5 Hit Per Covered Double Row

Indeed, I tested this out by performing 200 simulated spins and counting how many hits landed on the double covered rows 41-60. Here are the results:

5 Hits Per Double Row

In other words, all you have to do is hit the 4-spot pattern (1 in 327 chance), and you can expect (on average) to hit 5 additional numbers in the covered rows. With the same odds it takes to make 2,000 credits, you can instead make 4,385.

Here is what it looks like when you hit it!

Five 5-spot hit
(The wins are so high because I was betting 80 credits instead of 20, but you get the idea).

Of course, of course, it's not going to hit exactly 5 numbers in the covered rows each time. In the times I've made this hit in real life (not on the simulator), the lowest I hit was 2 and the highest I hit was 9. The idea is that you will hit 5 on average.

I started using this strategy with $200 and have since turned that initial money into $3,900 over several weekend visits to the bar. The bartenders have been going nuts about this lol.

So, my questions are:

1. Is any of this even right? Have I just been getting lucky?
2. How do I calculate the RTP of this strategy?
3. If you are familiar with the Gambler’s Bonus system available at Yorky’s and many local Vegas bars, how do I factor points earned and won into the RTP?

I don't know why the hyperlinks I created don't seem to be working in the final post, but they were just fine in the preview? Whatever, hopefully you get what I'm saying.

There are only 16 balls being drawn to your extra spots. Four of the balls are already used up to make your fixed pattern. Any probability that you calculate for any other spot on the card needs to be conditional on the the four-spot pattern hitting.

Flip the problem around. Assume that none of your four-spot numbers hit. Now, there is a significantly better conditional probability that you hit your extra spot on any of the cards. You are choosing 20 balls to cover only 76 spots.

You cannot calculate the two probabilities in isolation from each other.

The RTP is the same as for any 5-spot pattern you could choose. You have not changed the RTP at all.

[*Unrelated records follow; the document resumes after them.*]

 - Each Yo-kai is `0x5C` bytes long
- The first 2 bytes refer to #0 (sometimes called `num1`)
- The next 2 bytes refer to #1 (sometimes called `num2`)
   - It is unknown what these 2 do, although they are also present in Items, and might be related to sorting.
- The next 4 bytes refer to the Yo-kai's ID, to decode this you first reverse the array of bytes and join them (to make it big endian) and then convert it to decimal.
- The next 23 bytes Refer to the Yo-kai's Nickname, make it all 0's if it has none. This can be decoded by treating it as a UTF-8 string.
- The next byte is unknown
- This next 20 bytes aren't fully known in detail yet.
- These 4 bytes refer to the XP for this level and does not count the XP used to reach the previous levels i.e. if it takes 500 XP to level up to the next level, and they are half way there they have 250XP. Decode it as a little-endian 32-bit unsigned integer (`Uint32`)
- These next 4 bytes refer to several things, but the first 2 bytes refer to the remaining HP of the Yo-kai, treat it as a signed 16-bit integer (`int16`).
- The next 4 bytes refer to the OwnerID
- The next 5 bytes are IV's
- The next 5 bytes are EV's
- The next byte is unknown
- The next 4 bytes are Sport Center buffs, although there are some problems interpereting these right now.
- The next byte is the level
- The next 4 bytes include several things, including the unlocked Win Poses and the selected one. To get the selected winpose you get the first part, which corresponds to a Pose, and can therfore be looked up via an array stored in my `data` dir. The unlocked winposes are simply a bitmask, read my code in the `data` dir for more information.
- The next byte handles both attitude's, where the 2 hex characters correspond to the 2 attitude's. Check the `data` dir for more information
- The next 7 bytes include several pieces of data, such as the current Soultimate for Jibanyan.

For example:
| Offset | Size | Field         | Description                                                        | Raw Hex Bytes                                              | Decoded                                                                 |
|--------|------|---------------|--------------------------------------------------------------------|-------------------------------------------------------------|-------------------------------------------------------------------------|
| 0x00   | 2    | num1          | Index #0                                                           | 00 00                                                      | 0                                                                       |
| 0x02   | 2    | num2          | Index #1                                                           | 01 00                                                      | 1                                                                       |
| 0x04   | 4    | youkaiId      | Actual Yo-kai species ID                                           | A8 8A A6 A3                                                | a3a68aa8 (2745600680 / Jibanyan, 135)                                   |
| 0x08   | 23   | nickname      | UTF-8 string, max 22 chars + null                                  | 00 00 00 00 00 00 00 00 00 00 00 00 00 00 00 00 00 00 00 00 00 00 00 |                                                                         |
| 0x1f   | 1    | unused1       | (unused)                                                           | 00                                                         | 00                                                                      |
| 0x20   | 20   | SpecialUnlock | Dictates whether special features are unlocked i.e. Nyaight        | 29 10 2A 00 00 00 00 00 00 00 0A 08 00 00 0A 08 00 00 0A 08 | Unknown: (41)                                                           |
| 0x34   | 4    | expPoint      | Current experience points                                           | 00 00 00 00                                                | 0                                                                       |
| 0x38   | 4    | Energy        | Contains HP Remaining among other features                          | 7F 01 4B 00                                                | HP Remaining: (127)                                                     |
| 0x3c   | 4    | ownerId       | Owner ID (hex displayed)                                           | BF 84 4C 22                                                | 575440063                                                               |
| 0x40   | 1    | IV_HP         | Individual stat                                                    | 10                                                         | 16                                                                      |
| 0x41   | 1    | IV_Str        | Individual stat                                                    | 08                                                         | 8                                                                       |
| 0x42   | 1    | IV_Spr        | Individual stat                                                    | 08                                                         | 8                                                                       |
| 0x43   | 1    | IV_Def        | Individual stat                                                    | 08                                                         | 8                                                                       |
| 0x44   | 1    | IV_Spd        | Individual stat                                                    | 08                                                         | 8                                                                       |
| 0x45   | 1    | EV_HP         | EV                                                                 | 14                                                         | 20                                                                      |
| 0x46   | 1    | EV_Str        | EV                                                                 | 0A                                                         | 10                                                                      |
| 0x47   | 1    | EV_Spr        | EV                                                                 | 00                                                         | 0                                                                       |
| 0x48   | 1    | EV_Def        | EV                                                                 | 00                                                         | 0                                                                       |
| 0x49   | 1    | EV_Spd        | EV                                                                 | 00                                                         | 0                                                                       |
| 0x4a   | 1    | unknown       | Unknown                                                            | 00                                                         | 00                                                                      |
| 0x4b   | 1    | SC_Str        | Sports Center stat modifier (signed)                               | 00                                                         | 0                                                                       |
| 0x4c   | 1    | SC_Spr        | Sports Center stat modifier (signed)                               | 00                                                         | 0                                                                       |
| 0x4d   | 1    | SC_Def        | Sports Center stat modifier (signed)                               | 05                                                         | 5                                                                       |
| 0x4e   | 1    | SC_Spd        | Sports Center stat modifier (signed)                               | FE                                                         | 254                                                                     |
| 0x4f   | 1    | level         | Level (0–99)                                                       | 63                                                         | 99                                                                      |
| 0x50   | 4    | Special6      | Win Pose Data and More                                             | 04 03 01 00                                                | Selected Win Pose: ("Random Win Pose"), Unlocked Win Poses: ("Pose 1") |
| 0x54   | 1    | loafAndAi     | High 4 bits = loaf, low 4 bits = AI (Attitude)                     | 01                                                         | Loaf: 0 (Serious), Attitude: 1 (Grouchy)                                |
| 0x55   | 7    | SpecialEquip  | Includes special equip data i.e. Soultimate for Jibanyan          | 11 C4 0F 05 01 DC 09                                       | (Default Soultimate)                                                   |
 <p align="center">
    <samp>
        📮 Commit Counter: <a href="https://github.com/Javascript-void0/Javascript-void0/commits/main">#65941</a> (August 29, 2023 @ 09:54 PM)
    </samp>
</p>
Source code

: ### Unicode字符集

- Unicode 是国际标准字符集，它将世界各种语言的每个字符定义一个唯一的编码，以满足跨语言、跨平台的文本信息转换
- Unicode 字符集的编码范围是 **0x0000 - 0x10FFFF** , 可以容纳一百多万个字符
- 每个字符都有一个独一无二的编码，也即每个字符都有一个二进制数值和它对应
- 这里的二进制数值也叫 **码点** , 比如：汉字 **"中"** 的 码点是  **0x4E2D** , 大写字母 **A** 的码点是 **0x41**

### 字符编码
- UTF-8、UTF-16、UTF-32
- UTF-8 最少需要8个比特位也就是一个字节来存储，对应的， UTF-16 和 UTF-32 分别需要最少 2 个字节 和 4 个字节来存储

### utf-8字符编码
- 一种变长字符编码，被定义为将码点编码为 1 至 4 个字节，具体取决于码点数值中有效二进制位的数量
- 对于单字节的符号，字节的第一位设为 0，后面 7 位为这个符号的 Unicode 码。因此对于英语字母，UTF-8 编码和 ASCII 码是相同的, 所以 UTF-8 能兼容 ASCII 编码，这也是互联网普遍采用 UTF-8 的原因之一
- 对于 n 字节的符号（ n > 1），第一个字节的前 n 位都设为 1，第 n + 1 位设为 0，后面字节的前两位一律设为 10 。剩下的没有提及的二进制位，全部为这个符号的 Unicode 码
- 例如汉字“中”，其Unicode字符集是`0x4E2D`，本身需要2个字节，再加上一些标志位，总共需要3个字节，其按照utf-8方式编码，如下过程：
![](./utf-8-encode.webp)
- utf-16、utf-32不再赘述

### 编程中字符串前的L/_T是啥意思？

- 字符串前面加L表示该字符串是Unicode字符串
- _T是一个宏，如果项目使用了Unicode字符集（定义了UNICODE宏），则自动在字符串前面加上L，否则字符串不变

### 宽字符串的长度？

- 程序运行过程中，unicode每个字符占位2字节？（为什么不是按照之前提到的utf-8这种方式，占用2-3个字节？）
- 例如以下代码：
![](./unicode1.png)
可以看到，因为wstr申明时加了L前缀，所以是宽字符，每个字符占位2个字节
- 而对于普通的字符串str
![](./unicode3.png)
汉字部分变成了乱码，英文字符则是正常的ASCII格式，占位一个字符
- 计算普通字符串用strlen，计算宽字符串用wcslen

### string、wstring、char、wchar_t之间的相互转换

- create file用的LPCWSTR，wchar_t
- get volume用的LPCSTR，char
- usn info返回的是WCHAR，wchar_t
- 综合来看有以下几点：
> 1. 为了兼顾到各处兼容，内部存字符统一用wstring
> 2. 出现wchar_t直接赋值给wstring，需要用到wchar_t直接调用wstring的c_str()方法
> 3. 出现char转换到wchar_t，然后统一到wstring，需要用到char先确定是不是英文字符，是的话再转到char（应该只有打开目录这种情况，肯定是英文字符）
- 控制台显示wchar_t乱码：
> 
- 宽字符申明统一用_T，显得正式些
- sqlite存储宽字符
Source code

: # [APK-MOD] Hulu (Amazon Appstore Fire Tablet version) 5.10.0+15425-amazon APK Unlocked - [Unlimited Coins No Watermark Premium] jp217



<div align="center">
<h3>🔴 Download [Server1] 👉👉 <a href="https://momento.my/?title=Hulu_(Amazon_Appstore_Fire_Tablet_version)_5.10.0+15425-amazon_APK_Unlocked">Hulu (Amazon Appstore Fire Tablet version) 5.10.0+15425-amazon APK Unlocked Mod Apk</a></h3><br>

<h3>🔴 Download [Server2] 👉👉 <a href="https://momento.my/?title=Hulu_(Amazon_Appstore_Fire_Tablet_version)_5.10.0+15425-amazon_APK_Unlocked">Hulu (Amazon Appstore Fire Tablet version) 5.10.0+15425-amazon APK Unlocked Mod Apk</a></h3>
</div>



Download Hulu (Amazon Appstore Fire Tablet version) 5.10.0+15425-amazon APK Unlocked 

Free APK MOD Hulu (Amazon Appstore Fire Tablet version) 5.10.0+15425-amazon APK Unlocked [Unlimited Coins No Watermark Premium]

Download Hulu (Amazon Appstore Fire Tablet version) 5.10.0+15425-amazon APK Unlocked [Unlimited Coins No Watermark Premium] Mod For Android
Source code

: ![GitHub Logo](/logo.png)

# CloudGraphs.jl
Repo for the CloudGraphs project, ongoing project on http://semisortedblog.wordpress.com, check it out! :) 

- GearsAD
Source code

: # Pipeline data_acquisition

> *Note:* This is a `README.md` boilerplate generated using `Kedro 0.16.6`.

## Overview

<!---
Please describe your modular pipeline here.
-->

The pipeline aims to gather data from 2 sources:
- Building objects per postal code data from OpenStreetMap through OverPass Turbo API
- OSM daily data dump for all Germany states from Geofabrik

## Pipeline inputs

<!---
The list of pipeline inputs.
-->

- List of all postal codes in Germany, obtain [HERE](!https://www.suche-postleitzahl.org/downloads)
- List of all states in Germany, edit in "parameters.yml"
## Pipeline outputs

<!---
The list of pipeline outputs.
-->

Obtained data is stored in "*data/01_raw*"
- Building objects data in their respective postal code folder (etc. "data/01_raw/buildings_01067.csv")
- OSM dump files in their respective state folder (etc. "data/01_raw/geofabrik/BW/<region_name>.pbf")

It is good that you are thinking outside of the box. Your math skills are probably better than 95% of adults. But if a result seems to good to be true, then you probably missed some important part of the calculation.

Quote: BrotherAron

I don't know why the hyperlinks I created don't seem to be working in the final post, but they were just fine in the preview? Whatever, hopefully you get what I'm saying.
link to original post

I suspect your links were nuked because you are new to the forum. The forum managers don't want newbies posting spam links. Stick around and make more posts. Eventually, you will be able to post images that stay visible.

Quote: Mental

Quote: BrotherAron

I don't know why the hyperlinks I created don't seem to be working in the final post, but they were just fine in the preview? Whatever, hopefully you get what I'm saying.
link to original post

I suspect your links were nuked because you are new to the forum. The forum managers don't want newbies posting spam links. Stick around and make more posts. Eventually, you will be able to post images that stay visible.
link to original post

Almost certainly. My PM's are open; I often review and post links for new members.

(Quote clipped, space)

Quote: BrotherAron

1. Is any of this even right? Have I just been getting lucky?
2. How do I calculate the RTP of this strategy?
3. If you are familiar with the Gambler’s Bonus system available at Yorky’s and many local Vegas bars, how do I factor points earned and won into the RTP?
link to original post

1.) You have just been, 'Running well.'

2.) You can use the Wizard of Odds Keno Calculator here:

https://wizardofodds.com/games/keno/calculator/

Zero of Five: 0

One of Five: 0

Two of Five: 0

Three of Five: 3

Four of Five: 13

Five of Five: 838

(Per One Unit Bet)

Return to Player: 0.949452446287889

You are correct in stating that an RTP of basically 95% is extremely generous by Video Keno standards.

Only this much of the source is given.